Incremental updating or user-editing of files is another feature that would have been hard to implement in PostScript. A user working on a massive document shouldn't have to wait for the entire file to be rewritten each time changes to the document are made (as is commonly done with PostScript). PDF allows modifications to be appended to a file, leaving the original data intact.

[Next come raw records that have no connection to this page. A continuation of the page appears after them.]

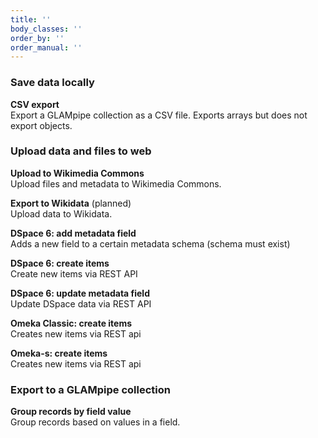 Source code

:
 ```yaml
---
title: ''
body_classes: ''
order_by: ''
order_manual: ''
---
```


### Save data locally

**CSV export**  
Export a GLAMpipe collection as a CSV file. Exports arrays but does not export objects.

### Upload data and files to web

**Upload to Wikimedia Commons**  
Upload files and metadata to Wikimedia Commons.

**Export to Wikidata** (planned)  
Upload data to Wikidata.

**DSpace 6: add metadata field**  
Adds a new field to a certain metadata schema (schema must exist)

**DSpace 6: create items**  
Create new items via REST API

**DSpace 6: update metadata field**  
Update DSpace data via REST API

**Omeka Classic: create items**  
Creates new items via REST api

**Omeka-s: create items**  
Creates new items via REST api

### Export to a GLAMpipe collection

**Group records by field value**  
Group records based on values in a field. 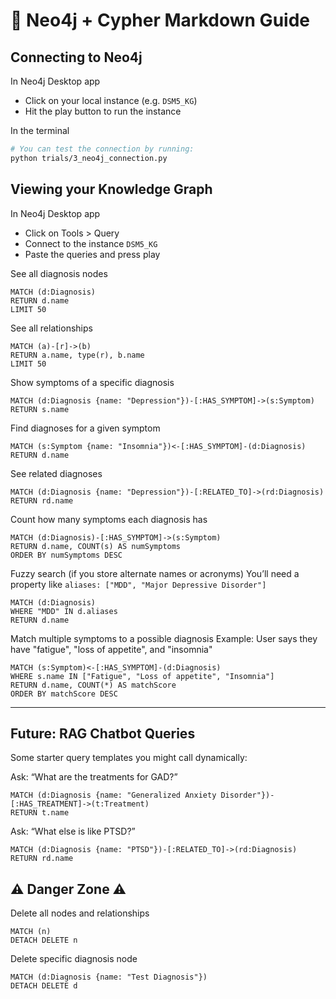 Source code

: # 🧠 Neo4j + Cypher Markdown Guide

## Connecting to Neo4j

In Neo4j Desktop app
* Click on your local instance (e.g. `DSM5_KG`)
* Hit the play button to run the instance

In the terminal
```bash
# You can test the connection by running:
python trials/3_neo4j_connection.py
```

## Viewing your Knowledge Graph

In Neo4j Desktop app
* Click on Tools > Query
* Connect to the instance `DSM5_KG`
* Paste the queries and press play

See all diagnosis nodes
```cypher
MATCH (d:Diagnosis)
RETURN d.name
LIMIT 50
```

See all relationships
```cypher
MATCH (a)-[r]->(b)
RETURN a.name, type(r), b.name
LIMIT 50
```

Show symptoms of a specific diagnosis
```cypher
MATCH (d:Diagnosis {name: "Depression"})-[:HAS_SYMPTOM]->(s:Symptom)
RETURN s.name
```

Find diagnoses for a given symptom
```cypher
MATCH (s:Symptom {name: "Insomnia"})<-[:HAS_SYMPTOM]-(d:Diagnosis)
RETURN d.name
```

See related diagnoses
```cypher
MATCH (d:Diagnosis {name: "Depression"})-[:RELATED_TO]->(rd:Diagnosis)
RETURN rd.name
```

Count how many symptoms each diagnosis has
```cypher
MATCH (d:Diagnosis)-[:HAS_SYMPTOM]->(s:Symptom)
RETURN d.name, COUNT(s) AS numSymptoms
ORDER BY numSymptoms DESC
```

Fuzzy search (if you store alternate names or acronyms)
You’ll need a property like `aliases: ["MDD", "Major Depressive Disorder"]`

```cypher
MATCH (d:Diagnosis)
WHERE "MDD" IN d.aliases
RETURN d.name
```


Match multiple symptoms to a possible diagnosis
Example: User says they have "fatigue", "loss of appetite", and "insomnia"

```cypher
MATCH (s:Symptom)<-[:HAS_SYMPTOM]-(d:Diagnosis)
WHERE s.name IN ["Fatigue", "Loss of appetite", "Insomnia"]
RETURN d.name, COUNT(*) AS matchScore
ORDER BY matchScore DESC
```

---

## Future: RAG Chatbot Queries

Some starter query templates you might call dynamically:

Ask: “What are the treatments for GAD?”
```cypher
MATCH (d:Diagnosis {name: "Generalized Anxiety Disorder"})-[:HAS_TREATMENT]->(t:Treatment)
RETURN t.name
```

Ask: “What else is like PTSD?”
```cypher
MATCH (d:Diagnosis {name: "PTSD"})-[:RELATED_TO]->(rd:Diagnosis)
RETURN rd.name
```

## ⚠️ Danger Zone ⚠️

Delete all nodes and relationships
```cypher
MATCH (n)
DETACH DELETE n
```

Delete specific diagnosis node
```cypher
MATCH (d:Diagnosis {name: "Test Diagnosis"})
DETACH DELETE d
```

This means changes can be made in a time proportional to the size of the change rather than the size of the file. It also means previous versions of the file are still available, and an infinite-Undo facility is possible.

Further differences between PDF and PostScript include the following:

  • PDF files always include sufficient font metrics to ensure viewing fidelity.
  • PDF files may contain hypertext links and other objects intended for user interactivity.
  • PDF is extensible, yet designed in such a way that viewer programs that only understand earlier versions of the format will not break when they encounter unfamiliar features. (The PDF specification goes into detail on how viewer programs should behave under a variety of non-standard conditions.)

PDF File Structure

A canonical PDF file is organized into four major parts (see Figure 2): a one-line header, a body, a cross-reference table, and a trailer.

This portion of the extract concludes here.